Photo ☆茂木健一郎さんによる「赤毛のアンに学ぶ幸福になる方法」(講談社文庫2008年12月)が、昨年末に出版されていた。

☆おもしろそうだなと気にしつつも、NHKのプロフェッショナルなどで話している茂木健一郎さんを見ているし、「欲望する脳」(集英社新書2007年)をめずらしく真剣に読んでいたこともあって、手に取ることはなかった。

☆しかし、「希望学」という本を読んで、希望と幸福の違いみたいなものを問いかけられたような気がして、そういえば茂木さんが「幸福」について書いていたなと思いだし、手に取ってみた。

☆すると、「赤毛のアン」は茂木健一郎さん自身であることがわかった。もちろん茂木さんが実は・・・というわけではない。

☆アンのように子ども時代は、想像力に富み、奇想天外な行動やまわりをかき回すけれど、幸せな雰囲気をつくるクリエーターのような存在だったが、大人になるにつれ洗練されて公共的な人生を送るという意味で。それから大事なことは、大人になって洗練された生き方をするのだけれど、心の中では子どもの気持ちを忘れないということだ。

☆しかし、世にいうクリエーターは、大人になっても子どものままで、その状態で成功する人はそれほど多くもないということも語っている。だから茂木健一郎さんはNHKの番組プロフェッショナルで、そういうクリエーターと出会えて幸せなのだと思う。

☆そういう意味では茂木健一郎さんは≪官学の系譜≫の良心である。大人になって子ども時代を憧憬し、大人のクリエーターの異次元にあこがれる感覚と目線を持っているからだ。

☆モンゴメリー自身は半分はアンであり、もう一つのキャラクターのエミリーでもある。茂木健一郎さんはそこを見逃さない。子どものアンがそのまま大人になるエミリー。しかしそれがゆえに社会の壁も自分自身が設定するハードルも高い。ゆえに物語の雰囲気はアンとは違うストイックな孤独の雰囲気がただよっていると。

☆茂木健一郎さんが、≪官学の系譜≫側から覗いているこっちの世界が、≪私学の系譜≫であることは言うまでもない。
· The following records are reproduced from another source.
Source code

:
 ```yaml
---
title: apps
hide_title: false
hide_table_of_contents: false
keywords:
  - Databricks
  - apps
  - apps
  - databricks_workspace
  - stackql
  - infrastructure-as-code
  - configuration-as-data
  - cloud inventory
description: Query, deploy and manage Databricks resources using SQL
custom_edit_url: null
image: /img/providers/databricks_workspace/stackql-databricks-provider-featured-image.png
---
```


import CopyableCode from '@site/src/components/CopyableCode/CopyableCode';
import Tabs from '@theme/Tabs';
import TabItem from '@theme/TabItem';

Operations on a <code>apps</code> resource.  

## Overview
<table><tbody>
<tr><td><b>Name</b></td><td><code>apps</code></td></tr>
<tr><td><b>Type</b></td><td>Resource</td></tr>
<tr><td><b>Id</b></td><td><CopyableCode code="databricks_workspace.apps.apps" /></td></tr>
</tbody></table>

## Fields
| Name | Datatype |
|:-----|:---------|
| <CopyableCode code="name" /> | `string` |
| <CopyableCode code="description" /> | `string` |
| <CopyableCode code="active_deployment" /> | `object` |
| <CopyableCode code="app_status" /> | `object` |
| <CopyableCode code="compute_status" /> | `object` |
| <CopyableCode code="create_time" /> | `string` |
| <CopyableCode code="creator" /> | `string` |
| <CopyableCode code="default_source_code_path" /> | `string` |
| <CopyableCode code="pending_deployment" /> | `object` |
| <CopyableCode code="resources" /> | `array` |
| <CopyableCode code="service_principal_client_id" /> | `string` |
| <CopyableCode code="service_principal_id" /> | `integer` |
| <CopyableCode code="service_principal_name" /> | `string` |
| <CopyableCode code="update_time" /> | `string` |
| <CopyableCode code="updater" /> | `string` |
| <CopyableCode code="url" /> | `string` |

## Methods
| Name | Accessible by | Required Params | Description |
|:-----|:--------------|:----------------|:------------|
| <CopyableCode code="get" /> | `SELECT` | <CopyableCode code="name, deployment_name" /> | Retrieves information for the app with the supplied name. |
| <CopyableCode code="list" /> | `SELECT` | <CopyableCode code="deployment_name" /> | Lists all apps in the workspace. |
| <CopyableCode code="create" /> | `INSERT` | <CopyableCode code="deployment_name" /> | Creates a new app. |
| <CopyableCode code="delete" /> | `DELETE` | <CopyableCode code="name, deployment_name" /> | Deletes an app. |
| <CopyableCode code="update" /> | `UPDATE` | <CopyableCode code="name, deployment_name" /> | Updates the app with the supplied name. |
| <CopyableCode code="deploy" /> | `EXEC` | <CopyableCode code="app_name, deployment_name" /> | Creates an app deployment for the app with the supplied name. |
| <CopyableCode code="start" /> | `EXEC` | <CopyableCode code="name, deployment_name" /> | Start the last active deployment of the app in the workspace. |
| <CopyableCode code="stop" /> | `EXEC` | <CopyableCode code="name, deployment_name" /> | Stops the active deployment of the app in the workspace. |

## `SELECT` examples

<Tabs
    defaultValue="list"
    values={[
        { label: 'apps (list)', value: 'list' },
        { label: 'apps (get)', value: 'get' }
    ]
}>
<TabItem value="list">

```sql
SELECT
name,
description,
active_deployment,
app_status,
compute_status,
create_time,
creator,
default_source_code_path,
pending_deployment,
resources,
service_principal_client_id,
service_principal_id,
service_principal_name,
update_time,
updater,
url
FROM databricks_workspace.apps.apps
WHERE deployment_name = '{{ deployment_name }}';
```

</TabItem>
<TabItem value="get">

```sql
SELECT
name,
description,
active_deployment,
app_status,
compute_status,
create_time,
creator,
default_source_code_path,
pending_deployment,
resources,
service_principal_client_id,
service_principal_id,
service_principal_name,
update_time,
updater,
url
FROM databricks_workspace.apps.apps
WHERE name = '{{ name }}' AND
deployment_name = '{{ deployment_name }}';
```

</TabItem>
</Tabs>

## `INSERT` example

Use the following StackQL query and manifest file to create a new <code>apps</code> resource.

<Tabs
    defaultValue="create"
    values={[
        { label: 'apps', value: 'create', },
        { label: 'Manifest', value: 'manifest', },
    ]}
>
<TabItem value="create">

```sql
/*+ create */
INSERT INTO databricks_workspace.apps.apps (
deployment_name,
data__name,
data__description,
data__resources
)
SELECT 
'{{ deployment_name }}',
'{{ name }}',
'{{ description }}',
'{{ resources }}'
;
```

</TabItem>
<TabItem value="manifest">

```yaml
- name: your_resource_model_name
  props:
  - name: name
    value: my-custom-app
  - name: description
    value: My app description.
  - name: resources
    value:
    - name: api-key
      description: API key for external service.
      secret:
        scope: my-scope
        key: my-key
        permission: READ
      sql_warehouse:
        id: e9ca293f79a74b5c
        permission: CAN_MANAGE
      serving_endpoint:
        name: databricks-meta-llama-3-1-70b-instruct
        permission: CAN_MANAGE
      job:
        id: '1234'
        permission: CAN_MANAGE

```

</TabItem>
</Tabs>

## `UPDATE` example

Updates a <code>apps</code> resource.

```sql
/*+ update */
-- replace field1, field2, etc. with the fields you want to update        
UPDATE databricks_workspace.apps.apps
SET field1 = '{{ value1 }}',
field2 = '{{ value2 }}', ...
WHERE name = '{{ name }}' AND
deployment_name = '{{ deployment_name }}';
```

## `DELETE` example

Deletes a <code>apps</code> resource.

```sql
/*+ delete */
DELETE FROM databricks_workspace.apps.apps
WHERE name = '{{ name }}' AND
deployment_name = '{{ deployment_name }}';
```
☆1952年に赤毛のアンは、村岡花子さんの翻訳によって、公刊された。茂木健一郎さんはこのことに注目している。戦後の日本の子どもたちや社会にどれどだけ夢と勇気を与えたかと。孤児に生まれたアンが、無条件に愛される環境と出会い、のびのびと成長していきながら、良識ある大人に育っていく。その姿は戦後日本にぴったりマッチングしたというのだ。

☆しかし、茂木健一郎さんのおもしろいところは、さらに村岡花子さんが東洋英和出身であるとかクリスチャンであるとかということについて言及し、戦後のキリスト教文化の影響について語っていることだ。同時に表面は輸入されたが、その根本精神は受け入れられなかったということも語っている。

☆だから赤毛のアンは受け入れられたが、エミリーの方はそれほどでもなかった。戦後教育基本法が、同じようにクリスチャン人脈(私学人が多くかかわった)によって作られてのと同じ運命をたどっているわけだ。

☆この話は本田由紀さんの「家庭教育の隘路」(勁草書房(2008)にも通じる。子ども時代を「のびのび型」で教育するか、「きっちり型」で教育するかという問題である。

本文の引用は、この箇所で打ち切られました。